Describe the anatomy of a pipeline

6 minutes

Azure Pipelines can automatically build and validate every pull request and commit to your Azure Repos Git repository.

Azure Pipelines can be used with Azure DevOps public projects and Azure DevOps private projects.

In future training sections, we'll also learn how to use Azure Repos with external code repositories such as GitHub.

Let's start by creating a hello world YAML Pipeline.

Hello world

Start slowly and create a pipeline that echoes "Hello world!" to the console. No technical course is complete without a hello world example.

name: 1.0$(Rev:.r)

# simplified trigger (implied branch)
trigger:

- main

# equivalents trigger
# trigger:
#  branches:
#    include:
#    - main

variables:
  name: John

pool:
  vmImage: ubuntu-latest

jobs:

- job: helloworld
  steps:
    - checkout: self
    - script: echo "Hello, $(name)"

Most pipelines will have these components:

Name – though often it's skipped (if it's skipped, a date-based name is generated automatically).
Trigger – more on triggers later, but without an explicit trigger. There's an implicit "trigger on every commit to any path from any branch in this repo."
Variables – "Inline" variables (more on other types of variables later).
Job – every pipeline must have at least one job.
Pool – you configure which pool (queue) the job must run on.
Checkout – the "checkout: self" tells the job which repository (or repositories if there are multiple checkouts) to check out for this job.
Steps – the actual tasks that need to be executed: in this case, a "script" task (the script is an alias) that can run inline scripts.

Name

The variable name is a bit misleading since the name is in the build number format. You'll get an integer number if you don't explicitly set a name format. A monotonically increasing number of runs triggered off this pipeline, starting at 1. This number is stored in Azure DevOps. You can make use of this number by referencing $(Rev).
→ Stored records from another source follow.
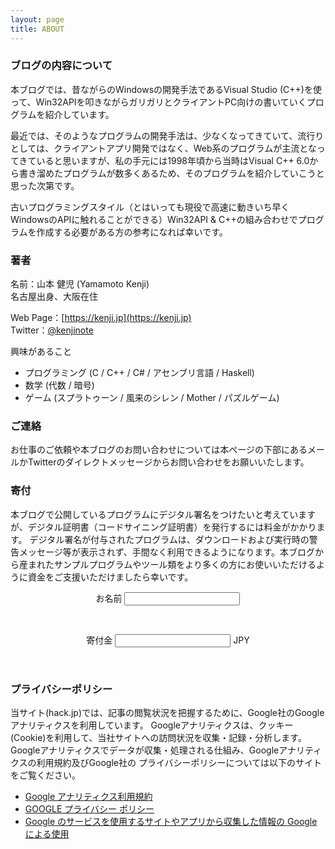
 ```yaml
---
layout: page
title: ABOUT
---
```


### ブログの内容について
本ブログでは、昔ながらのWindowsの開発手法であるVisual Studio (C++)を使って、Win32APIを叩きながらガリガリとクライアントPC向けの書いていくプログラムを紹介しています。

最近では、そのようなプログラムの開発手法は、少なくなってきていて、流行りとしては、クライアントアプリ開発ではなく、Web系のプログラムが主流となってきていると思いますが、私の手元には1998年頃から当時はVisual C++ 6.0から書き溜めたプログラムが数多くあるため、そのプログラムを紹介していこうと思った次第です。

古いプログラミングスタイル（とはいっても現役で高速に動きいち早くWindowsのAPIに触れることができる）Win32API & C++の組み合わせでプログラムを作成する必要がある方の参考になれば幸いです。

### 著者
名前：山本 健児 (Yamamoto Kenji)  
名古屋出身、大阪在住

Web Page：[https://kenji.jp](https://kenji.jp)  
Twitter：[@kenjinote](https://twitter.com/kenjinote)

興味があること
- プログラミング (C / C++ / C# / アセンブリ言語 / Haskell)
- 数学 (代数 / 暗号)
- ゲーム (スプラトゥーン / 風来のシレン / Mother / パズルゲーム)

### ご連絡
お仕事のご依頼や本ブログのお問い合わせについては本ぺージの下部にあるメールかTwitterのダイレクトメッセージからお問い合わせをお願いいたします。

### 寄付
本ブログで公開しているプログラムにデジタル署名をつけたいと考えていますが、デジタル証明書（コードサイニング証明書）を発行するには料金がかかります。 デジタル署名が付与されたプログラムは、ダウンロードおよび実行時の警告メッセージ等が表示されず、手間なく利用できるようになります。本ブログから産まれたサンプルプログラムやツール類をより多くの方にお使いいただけるように資金をご支援いただけましたら幸いです。

<div id="smart-button-container">
    <div style="text-align: center">
        <label for="description">お名前 </label>
        <input type="text" name="descriptionInput" id="description" maxlength="127" value="">
        <p id="descriptionError" style="visibility: hidden; color:red; text-align: center;">Please enter a description</p>
    </div>
    <div style="text-align: center">
        <label for="amount">寄付金 </label>
        <input name="amountInput" type="number" id="amount" value="" ><span> JPY</span>
        <p id="priceLabelError" style="visibility: hidden; color:red; text-align: center;">Please enter a price</p>
    </div>
    <div id="invoiceidDiv" style="text-align: center; display: none;">
        <label for="invoiceid"> </label><input name="invoiceid" maxlength="127" type="text" id="invoiceid" value="" >
        <p id="invoiceidError" style="visibility: hidden; color:red; text-align: center;">Please enter an Invoice ID</p>
    </div>
    <div style="text-align: center; margin-top: 0.625rem;" id="paypal-button-container">
    </div>
  </div>
  <script src="https://www.paypal.com/sdk/js?client-id=sb&currency=JPY" data-sdk-integration-source="button-factory"></script>
  <script>
  function initPayPalButton() {
    var description = document.querySelector('#smart-button-container #description');
    var amount = document.querySelector('#smart-button-container #amount');
    var descriptionError = document.querySelector('#smart-button-container #descriptionError');
    var priceError = document.querySelector('#smart-button-container #priceLabelError');
    var invoiceid = document.querySelector('#smart-button-container #invoiceid');
    var invoiceidError = document.querySelector('#smart-button-container #invoiceidError');
    var invoiceidDiv = document.querySelector('#smart-button-container #invoiceidDiv');
    var elArr = [description, amount];
    if (invoiceidDiv.firstChild.innerHTML.length > 1) {
      invoiceidDiv.style.display = "block";
    }
    var purchase_units = [];
    purchase_units[0] = {};
    purchase_units[0].amount = {};
    function validate(event) {
      return event.value.length > 0;
    }
    paypal.Buttons({
      style: {
        color: 'silver',
        shape: 'pill',
        label: 'paypal',
        layout: 'horizontal',
      },
      onInit: function (data, actions) {
        actions.disable();
        if(invoiceidDiv.style.display === "block") {
          elArr.push(invoiceid);
        }
        elArr.forEach(function (item) {
          item.addEventListener('keyup', function (event) {
            var result = elArr.every(validate);
            if (result) {
              actions.enable();
            } else {
              actions.disable();
            }
          });
        });
      },
      onClick: function () {
        if (description.value.length < 1) {
          descriptionError.style.visibility = "visible";
        } else {
          descriptionError.style.visibility = "hidden";
        }
        if (amount.value.length < 1) {
          priceError.style.visibility = "visible";
        } else {
          priceError.style.visibility = "hidden";
        }
        if (invoiceid.value.length < 1 && invoiceidDiv.style.display === "block") {
          invoiceidError.style.visibility = "visible";
        } else {
          invoiceidError.style.visibility = "hidden";
        }
        purchase_units[0].description = description.value;
        purchase_units[0].amount.value = amount.value;
        if(invoiceid.value !== '') {
          purchase_units[0].invoice_id = invoiceid.value;
        }
      },
      createOrder: function (data, actions) {
        return actions.order.create({
          purchase_units: purchase_units,
        });
      },
      onApprove: function (data, actions) {
        return actions.order.capture().then(function (details) {
          alert('Transaction completed by ' + details.payer.name.given_name + '!');
        });
      },
      onError: function (err) {
        console.log(err);
      }
    }).render('#paypal-button-container');
}
initPayPalButton();
</script>

### プライバシーポリシー
当サイト(hack.jp)では、記事の閲覧状況を把握するために、Google社のGoogleアナリティクスを利用しています。
Googleアナリティクスは、クッキー(Cookie)を利用して、当社サイトへの訪問状況を収集・記録・分析します。
Googleアナリティクスでデータが収集・処理される仕組み、Googleアナリティクスの利用規約及びGoogle社の
プライバシーポリシーについては以下のサイトをご覧ください。

- [Google アナリティクス利用規約](https://marketingplatform.google.com/about/analytics/terms/jp/)
- [GOOGLE プライバシー ポリシー](https://policies.google.com/privacy?hl=ja)
- [Google のサービスを使用するサイトやアプリから収集した情報の Google による使用](https://policies.google.com/technologies/partner-sites?hl=ja)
To make a date-based number, you can use the format $(Date:yyyyMMdd) to get a build number like 20221003.

To get a semantic number like 1.0.x, you can use something like 1.0.$(Rev:.r).

Triggers

If there's no explicit triggers section, then it's implied that any commit to any path in any branch will trigger this pipeline to run.

However, you can be more precise by using filters such as branches or paths.

Let's consider this trigger:

trigger:
  branches:
    include:

    - main

This trigger is configured to queue the pipeline only when a commit to the main branch exists. What about triggering for any branch except the main? You guessed it: use exclude instead of include:

trigger:
  branches:
    exclude:

    - main

Tip

You can get the name of the branch from the variables Build.SourceBranch (for the full name like refs/heads/main) or Build.SourceBranchName (for the short name like main).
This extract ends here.